2

I often find myself wandering through large sets of text, extracting terms or otherwise cleaning things so I re-use a string as a filename or such like.

In a recent task, I grabbed a few hundred pdf files from a website, and wanted to use the article title as the filename to assist my colleagues in checking in the files.

I can get the title from the html, but often illegal win O/S chars are used in the title (e.g. :, ", > etc), which means I have to do some substitutions to ensure that I can use the title.

As a result of the above, I started using this line of code:-

fname = art_number+" "+content_title.replace(":", " -").replace("&#8211;", "-").replace(u'\xae', "-").replace("\"", "").replace("?","").replace("<i>", "").replace("</i>", "").replace("/", " ").replace("<sup>-< sup>", "-")

As you can see. Heaps of str.replace, not very readable or manageable.

Each of the replacements are generally manually considered, I wouldn't want to throw them at a code book as there are usually some nuances per set of content that I want to find and check.

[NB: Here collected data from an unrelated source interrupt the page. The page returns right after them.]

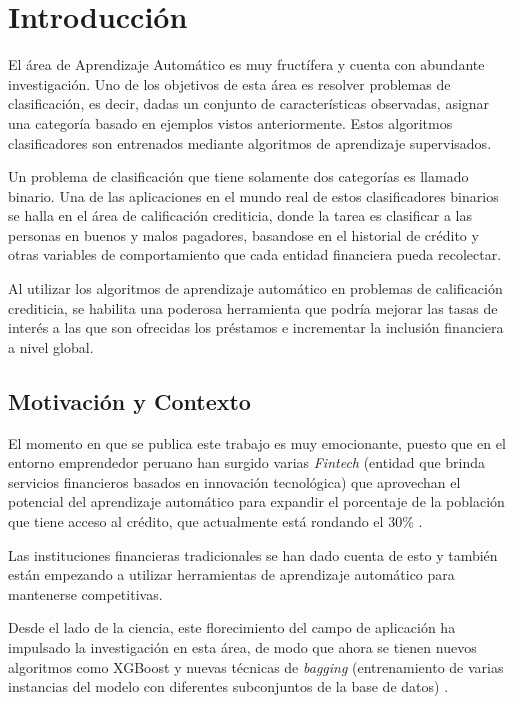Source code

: \chapter{Introducción}

El área de Aprendizaje Automático es muy fructífera y cuenta con abundante investigación. Uno de los objetivos de esta área es resolver problemas de clasificación, es decir, dadas un conjunto de características observadas, asignar una categoría basado en ejemplos vistos anteriormente. Estos algoritmos clasificadores son entrenados mediante algoritmos de aprendizaje supervisados.

Un problema de clasificación que tiene solamente dos categorías es llamado binario. Una de las aplicaciones en el mundo real de estos clasificadores binarios se halla en el área de calificación crediticia, donde la tarea es clasificar a las personas en buenos y malos pagadores, basandose en el historial de crédito y otras variables de comportamiento que cada entidad financiera pueda recolectar.

Al utilizar los algoritmos de aprendizaje automático en problemas de calificación crediticia, se habilita una poderosa herramienta que podría mejorar las tasas de interés a las que son ofrecidas los préstamos e incrementar la inclusión financiera a nivel global.

\section{Motivación y Contexto}

El momento en que se publica este trabajo es muy emocionante, puesto que en el entorno emprendedor peruano han surgido varias \textit{Fintech} (entidad que brinda servicios financieros basados en innovación tecnológica) que aprovechan el potencial del aprendizaje automático para expandir el porcentaje de la población que tiene acceso al crédito, que actualmente está rondando el 30\% \citep{carballo2019fintech}.

Las instituciones financieras tradicionales se han dado cuenta de esto y también están empezando a utilizar herramientas de aprendizaje automático para mantenerse competitivas.

Desde el lado de la ciencia, este florecimiento del campo de aplicación ha impulsado la investigación en esta área, de modo que ahora se tienen nuevos algoritmos como \ac{XGBoost} \citep{Chen:2016:XST:2939672.2939785} y nuevas técnicas de \textit{bagging} (entrenamiento de varias instancias del modelo con diferentes subconjuntos de la base de datos) \citep{breiman1996bagging}.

What would be your approach to this?

Jay Gattuso
  • 3,890
  • 12
  • 37
  • 51
  • 2
    At least consider building a lookup table instead of one big chain.... and possibly utilising `re.sub` – Jon Clements Dec 04 '13 at 18:17
  • @JonClements I have built lookups for larger projects - this one started with only two replacements then popped. Whats the advantage of `re.sub`? – Jay Gattuso Dec 04 '13 at 18:24

4 Answers4

2

For single-char replacements, I would use unicode.translate

For longer strings, I would build a dict of possible replacements indexed by leading two characters, then step through the string testing only the possible replacements at each position.

Hugh Bothwell
  • 55,315
  • 8
  • 84
  • 99
1
import re
keys = ":","&#8211;",...
def replacer(match):
    return {
       "&#8211;": "-",
       ":":"-",
        ...
    }[match.group(0)]

re.sub("|".join("(%s)"%k for k in sorted(keys,key=len,reverse=True)),replacer,my_text)

I think would work ....

Joran Beasley
  • 110,522
  • 12
  • 160
  • 179
  • 1
    The premise is fine -a few points though: use `re.escape` on the elements as some of them could affect the operation of the regex unescaped - you're missing the `key=` and `reverse=` for the `sorted` and the `replacer` function will receive a match object, not a string... – Jon Clements Dec 04 '13 at 18:43
1

This answer from a previous question asked would work well for you I think. Python replace multiple strings. It wasn't the excepted answer, but it works well and is in a nice small function.

Community
  • 1
  • 1
Chris Hagmann
  • 1,086
  • 8
  • 14
1

You could use reduce() and a sequence of the replacement pairs:

from functools import reduce

replacements = (":", " -"), ("a", "1"), ("b", "2"), ("c", "3")
content_title = "Testing: abc"
print reduce(lambda s, args: s.replace(*args), replacements, content_title)

Output:

Testing - 123
martineau
  • 119,623
  • 25
  • 170
  • 301